━━━ Study material

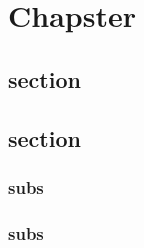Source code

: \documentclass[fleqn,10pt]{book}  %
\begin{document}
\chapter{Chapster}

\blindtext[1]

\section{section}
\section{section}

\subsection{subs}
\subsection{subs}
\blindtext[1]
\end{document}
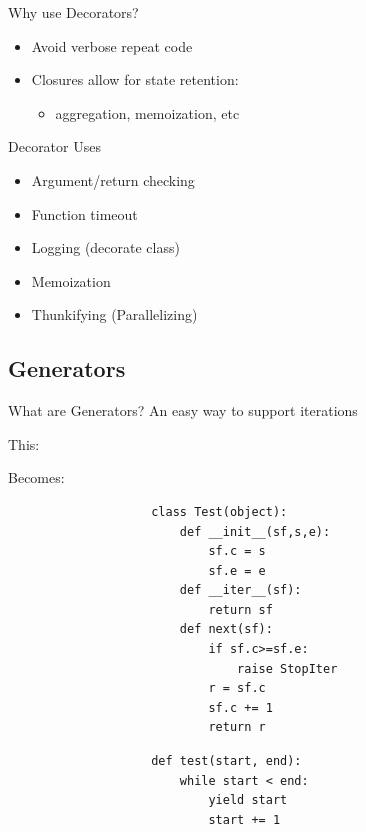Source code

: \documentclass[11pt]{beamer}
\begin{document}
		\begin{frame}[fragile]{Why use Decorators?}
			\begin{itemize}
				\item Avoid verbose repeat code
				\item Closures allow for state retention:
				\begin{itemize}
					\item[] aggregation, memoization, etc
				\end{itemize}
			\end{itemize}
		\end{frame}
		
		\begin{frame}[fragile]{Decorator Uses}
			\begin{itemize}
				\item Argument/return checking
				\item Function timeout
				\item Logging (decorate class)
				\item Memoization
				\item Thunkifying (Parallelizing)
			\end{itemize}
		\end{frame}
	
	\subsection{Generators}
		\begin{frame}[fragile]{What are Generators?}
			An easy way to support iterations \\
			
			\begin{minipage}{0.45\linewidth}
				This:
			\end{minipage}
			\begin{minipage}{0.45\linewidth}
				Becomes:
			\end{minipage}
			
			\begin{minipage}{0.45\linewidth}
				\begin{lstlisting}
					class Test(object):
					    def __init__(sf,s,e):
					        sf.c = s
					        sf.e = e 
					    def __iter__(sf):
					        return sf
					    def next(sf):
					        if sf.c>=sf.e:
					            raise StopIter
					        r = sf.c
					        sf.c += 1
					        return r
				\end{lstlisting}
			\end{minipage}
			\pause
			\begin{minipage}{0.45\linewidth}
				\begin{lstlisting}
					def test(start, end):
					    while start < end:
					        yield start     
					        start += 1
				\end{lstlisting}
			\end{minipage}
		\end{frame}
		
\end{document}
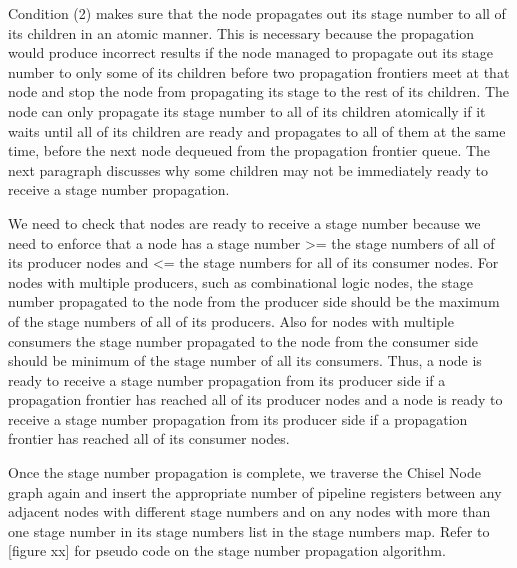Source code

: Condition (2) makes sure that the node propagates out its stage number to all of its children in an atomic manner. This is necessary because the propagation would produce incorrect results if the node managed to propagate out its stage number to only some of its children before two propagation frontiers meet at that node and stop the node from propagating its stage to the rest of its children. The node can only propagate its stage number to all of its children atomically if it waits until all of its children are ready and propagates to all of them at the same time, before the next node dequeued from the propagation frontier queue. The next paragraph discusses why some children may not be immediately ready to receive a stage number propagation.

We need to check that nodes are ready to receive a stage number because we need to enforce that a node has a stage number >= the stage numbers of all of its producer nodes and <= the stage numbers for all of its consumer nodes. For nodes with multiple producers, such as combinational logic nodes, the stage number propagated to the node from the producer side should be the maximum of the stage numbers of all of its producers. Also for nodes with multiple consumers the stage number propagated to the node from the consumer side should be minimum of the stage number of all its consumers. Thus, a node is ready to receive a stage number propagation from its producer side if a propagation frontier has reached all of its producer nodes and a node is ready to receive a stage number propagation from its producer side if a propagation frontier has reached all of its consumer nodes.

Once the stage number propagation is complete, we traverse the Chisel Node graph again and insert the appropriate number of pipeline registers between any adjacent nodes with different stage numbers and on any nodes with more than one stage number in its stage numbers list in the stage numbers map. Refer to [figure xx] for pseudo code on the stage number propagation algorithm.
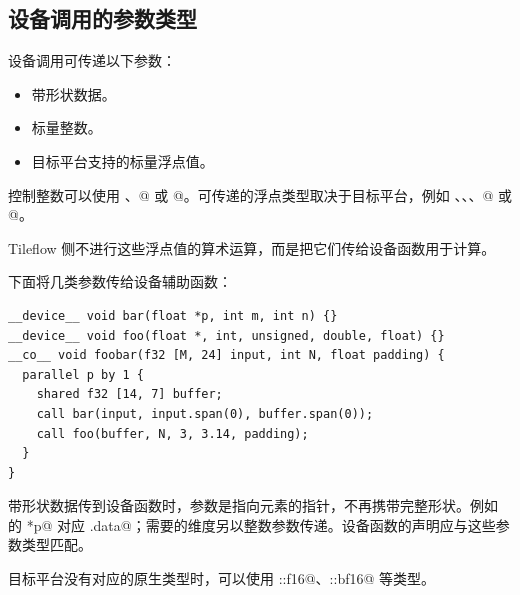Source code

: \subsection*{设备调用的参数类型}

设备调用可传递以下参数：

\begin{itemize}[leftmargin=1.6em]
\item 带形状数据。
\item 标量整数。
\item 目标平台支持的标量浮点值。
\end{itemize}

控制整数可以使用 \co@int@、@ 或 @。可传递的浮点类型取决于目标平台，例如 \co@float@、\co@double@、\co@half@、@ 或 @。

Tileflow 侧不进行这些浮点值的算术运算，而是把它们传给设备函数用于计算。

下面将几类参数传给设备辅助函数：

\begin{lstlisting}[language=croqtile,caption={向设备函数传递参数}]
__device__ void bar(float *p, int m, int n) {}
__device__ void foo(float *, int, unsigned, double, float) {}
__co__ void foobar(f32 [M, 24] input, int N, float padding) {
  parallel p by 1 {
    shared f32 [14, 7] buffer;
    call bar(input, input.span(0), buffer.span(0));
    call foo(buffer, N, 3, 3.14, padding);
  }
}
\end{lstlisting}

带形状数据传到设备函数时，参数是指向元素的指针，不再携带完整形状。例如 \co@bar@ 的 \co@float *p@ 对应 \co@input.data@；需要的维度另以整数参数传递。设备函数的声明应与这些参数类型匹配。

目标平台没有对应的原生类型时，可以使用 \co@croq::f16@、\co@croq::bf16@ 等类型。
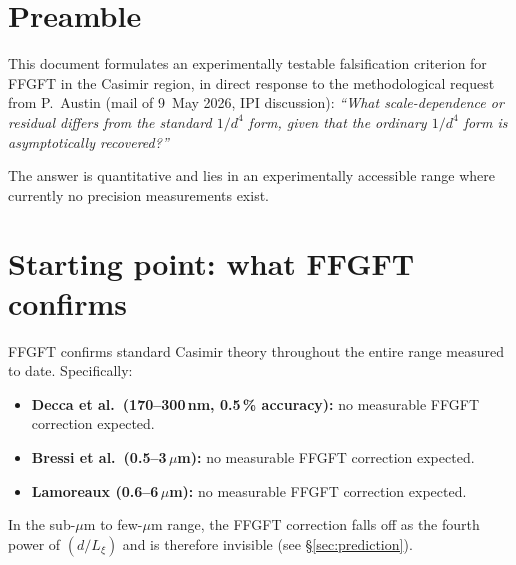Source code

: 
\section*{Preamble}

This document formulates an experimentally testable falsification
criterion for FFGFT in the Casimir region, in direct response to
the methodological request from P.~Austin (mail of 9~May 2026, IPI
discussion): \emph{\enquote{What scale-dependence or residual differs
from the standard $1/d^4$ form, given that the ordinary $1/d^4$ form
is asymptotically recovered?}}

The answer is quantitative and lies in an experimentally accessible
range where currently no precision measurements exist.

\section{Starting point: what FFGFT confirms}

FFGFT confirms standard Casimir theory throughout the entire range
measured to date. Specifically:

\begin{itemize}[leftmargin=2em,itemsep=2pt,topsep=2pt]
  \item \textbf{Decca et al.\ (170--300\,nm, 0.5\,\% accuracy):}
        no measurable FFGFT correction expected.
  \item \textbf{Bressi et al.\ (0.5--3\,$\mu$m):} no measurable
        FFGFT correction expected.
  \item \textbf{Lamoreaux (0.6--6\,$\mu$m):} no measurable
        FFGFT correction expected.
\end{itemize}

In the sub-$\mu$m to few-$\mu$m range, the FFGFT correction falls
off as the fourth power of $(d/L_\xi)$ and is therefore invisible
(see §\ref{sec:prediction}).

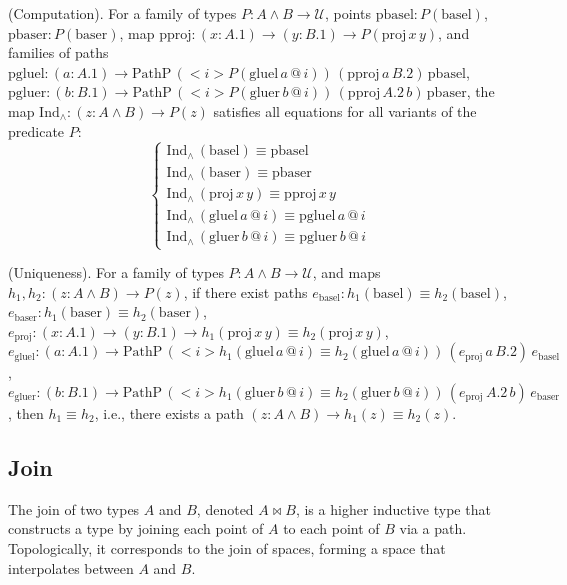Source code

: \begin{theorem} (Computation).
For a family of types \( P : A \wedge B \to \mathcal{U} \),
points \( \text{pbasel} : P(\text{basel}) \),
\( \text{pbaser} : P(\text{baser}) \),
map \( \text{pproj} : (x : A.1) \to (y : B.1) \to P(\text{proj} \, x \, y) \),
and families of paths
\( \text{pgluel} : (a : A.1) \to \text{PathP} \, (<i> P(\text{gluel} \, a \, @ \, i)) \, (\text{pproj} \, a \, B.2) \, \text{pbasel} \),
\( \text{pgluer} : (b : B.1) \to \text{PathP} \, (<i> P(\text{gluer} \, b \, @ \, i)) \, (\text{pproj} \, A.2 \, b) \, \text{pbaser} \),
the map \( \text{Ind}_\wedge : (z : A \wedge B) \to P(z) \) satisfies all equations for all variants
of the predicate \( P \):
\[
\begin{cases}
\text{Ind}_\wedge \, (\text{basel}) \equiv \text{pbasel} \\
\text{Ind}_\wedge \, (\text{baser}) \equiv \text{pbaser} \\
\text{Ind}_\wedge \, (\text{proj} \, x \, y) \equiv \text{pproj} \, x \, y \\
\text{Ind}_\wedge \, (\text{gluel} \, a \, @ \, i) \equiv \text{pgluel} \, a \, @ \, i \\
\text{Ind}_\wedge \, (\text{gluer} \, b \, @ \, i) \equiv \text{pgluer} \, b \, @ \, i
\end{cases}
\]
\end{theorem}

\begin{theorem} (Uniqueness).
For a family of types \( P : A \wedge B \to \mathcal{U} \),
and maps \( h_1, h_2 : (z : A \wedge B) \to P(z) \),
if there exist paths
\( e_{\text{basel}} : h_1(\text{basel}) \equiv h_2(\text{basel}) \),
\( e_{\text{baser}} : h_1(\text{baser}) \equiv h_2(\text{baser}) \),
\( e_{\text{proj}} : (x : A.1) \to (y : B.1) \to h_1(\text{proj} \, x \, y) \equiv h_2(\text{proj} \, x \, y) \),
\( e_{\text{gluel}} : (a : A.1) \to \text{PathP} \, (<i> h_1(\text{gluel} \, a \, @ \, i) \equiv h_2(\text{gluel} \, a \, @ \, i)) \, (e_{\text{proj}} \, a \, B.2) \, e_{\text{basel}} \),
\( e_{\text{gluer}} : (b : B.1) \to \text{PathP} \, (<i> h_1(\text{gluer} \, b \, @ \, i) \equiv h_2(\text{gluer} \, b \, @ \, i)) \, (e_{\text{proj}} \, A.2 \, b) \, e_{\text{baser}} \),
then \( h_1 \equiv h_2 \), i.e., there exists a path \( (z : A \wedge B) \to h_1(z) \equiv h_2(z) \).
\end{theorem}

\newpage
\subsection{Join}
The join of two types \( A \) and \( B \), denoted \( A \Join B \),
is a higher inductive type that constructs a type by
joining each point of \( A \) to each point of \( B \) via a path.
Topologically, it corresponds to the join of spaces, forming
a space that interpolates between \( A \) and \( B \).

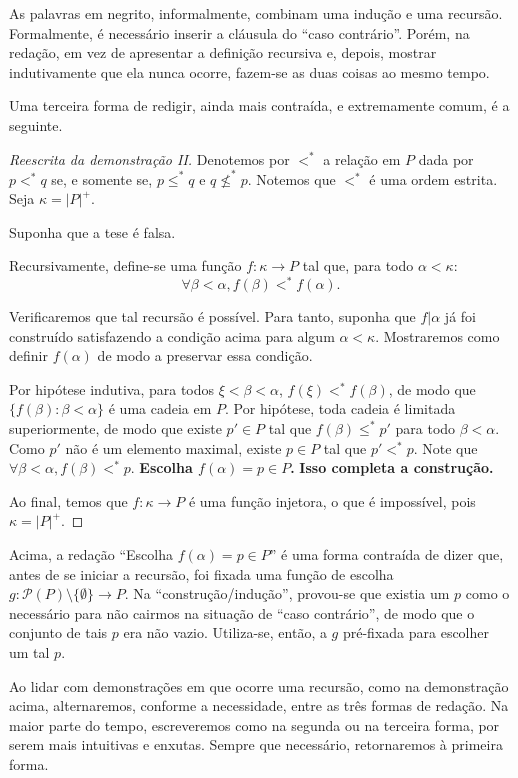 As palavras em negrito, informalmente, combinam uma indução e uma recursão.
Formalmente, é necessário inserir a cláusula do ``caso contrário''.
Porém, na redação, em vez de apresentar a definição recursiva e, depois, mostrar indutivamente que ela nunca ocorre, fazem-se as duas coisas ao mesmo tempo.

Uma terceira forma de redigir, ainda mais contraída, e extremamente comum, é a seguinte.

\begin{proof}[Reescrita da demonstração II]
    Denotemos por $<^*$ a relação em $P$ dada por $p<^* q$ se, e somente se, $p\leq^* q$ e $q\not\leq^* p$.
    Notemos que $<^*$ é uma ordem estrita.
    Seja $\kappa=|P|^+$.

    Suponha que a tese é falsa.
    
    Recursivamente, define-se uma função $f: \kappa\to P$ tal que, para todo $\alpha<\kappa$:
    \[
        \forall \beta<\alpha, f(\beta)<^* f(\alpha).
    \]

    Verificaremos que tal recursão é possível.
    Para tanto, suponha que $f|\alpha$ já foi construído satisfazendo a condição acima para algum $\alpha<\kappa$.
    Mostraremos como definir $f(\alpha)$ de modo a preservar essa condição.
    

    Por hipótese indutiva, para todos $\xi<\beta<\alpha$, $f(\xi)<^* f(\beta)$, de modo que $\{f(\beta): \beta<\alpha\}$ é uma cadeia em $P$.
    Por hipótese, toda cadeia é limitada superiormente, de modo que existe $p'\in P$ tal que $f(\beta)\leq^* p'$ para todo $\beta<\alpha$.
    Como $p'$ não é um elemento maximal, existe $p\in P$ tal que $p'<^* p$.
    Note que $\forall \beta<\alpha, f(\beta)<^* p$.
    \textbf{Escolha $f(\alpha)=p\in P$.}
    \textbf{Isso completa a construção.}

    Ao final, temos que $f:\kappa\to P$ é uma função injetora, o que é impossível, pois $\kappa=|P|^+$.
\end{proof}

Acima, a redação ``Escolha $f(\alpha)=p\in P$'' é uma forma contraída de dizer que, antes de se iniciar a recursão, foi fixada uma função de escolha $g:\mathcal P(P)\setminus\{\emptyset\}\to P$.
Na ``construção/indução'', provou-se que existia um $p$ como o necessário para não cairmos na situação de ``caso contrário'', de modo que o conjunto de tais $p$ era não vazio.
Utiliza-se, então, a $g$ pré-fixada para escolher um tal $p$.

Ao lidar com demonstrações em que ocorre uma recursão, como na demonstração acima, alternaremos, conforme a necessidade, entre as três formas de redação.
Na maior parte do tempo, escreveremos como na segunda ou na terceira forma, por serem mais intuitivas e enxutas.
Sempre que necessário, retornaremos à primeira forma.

━━━━━━

=== How to complete this task ===
Reply with every line of the listing that has the string "mais".

=== Answer for this exercise ===
Uma terceira forma de redigir, ainda mais contraída, e extremamente comum, é a seguinte.
Na maior parte do tempo, escreveremos como na segunda ou na terceira forma, por serem mais intuitivas e enxutas.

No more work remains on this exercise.